--- RECORDS TO PROCESS ---

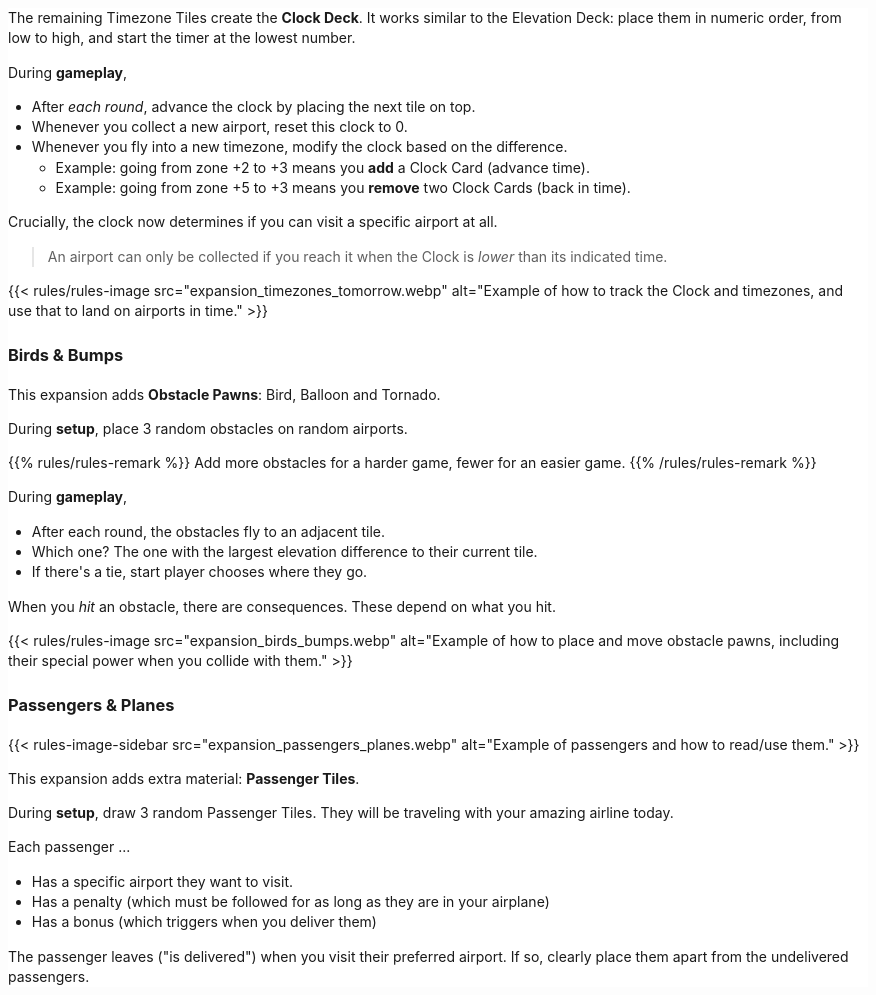 The remaining Timezone Tiles create the **Clock Deck**. It works similar to the Elevation Deck: place them in numeric order, from low to high, and start the timer at the lowest number.

During **gameplay**,

* After _each round_, advance the clock by placing the next tile on top.
* Whenever you collect a new airport, reset this clock to 0.
* Whenever you fly into a new timezone, modify the clock based on the difference. 
  * Example: going from zone +2 to +3 means you **add** a Clock Card (advance time).
  * Example: going from zone +5 to +3 means you **remove** two Clock Cards (back in time).

Crucially, the clock now determines if you can visit a specific airport at all.

> An airport can only be collected if you reach it when the Clock is _lower_ than its indicated time.

{{< rules/rules-image src="expansion_timezones_tomorrow.webp" alt="Example of how to track the Clock and timezones, and use that to land on airports in time." >}}


### Birds & Bumps

This expansion adds **Obstacle Pawns**: Bird, Balloon and Tornado.

During **setup**, place 3 random obstacles on random airports. 

{{% rules/rules-remark %}}
Add more obstacles for a harder game, fewer for an easier game.
{{% /rules/rules-remark %}}

During **gameplay**,

* After each round, the obstacles fly to an adjacent tile. 
* Which one? The one with the largest elevation difference to their current tile. 
* If there's a tie, start player chooses where they go.

When you _hit_ an obstacle, there are consequences. These depend on what you hit.

{{< rules/rules-image src="expansion_birds_bumps.webp" alt="Example of how to place and move obstacle pawns, including their special power when you collide with them." >}}


### Passengers & Planes

{{<  rules-image-sidebar src="expansion_passengers_planes.webp" alt="Example of passengers and how to read/use them." >}}

This expansion adds extra material: **Passenger Tiles**.

During **setup**, draw 3 random Passenger Tiles. They will be traveling with your amazing airline today.

Each passenger ...
* Has a specific airport they want to visit.
* Has a penalty (which must be followed for as long as they are in your airplane)
* Has a bonus (which triggers when you deliver them)


The passenger leaves ("is delivered") when you visit their preferred airport. If so, clearly place them apart from the undelivered passengers.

---

ABOUT THIS TASK: Using the data above, copy each line that contains "During".

REPLY TO THE TASK:
During **gameplay**,
During **setup**, place 3 random obstacles on random airports. 
During **gameplay**,
During **setup**, draw 3 random Passenger Tiles. They will be traveling with your amazing airline today.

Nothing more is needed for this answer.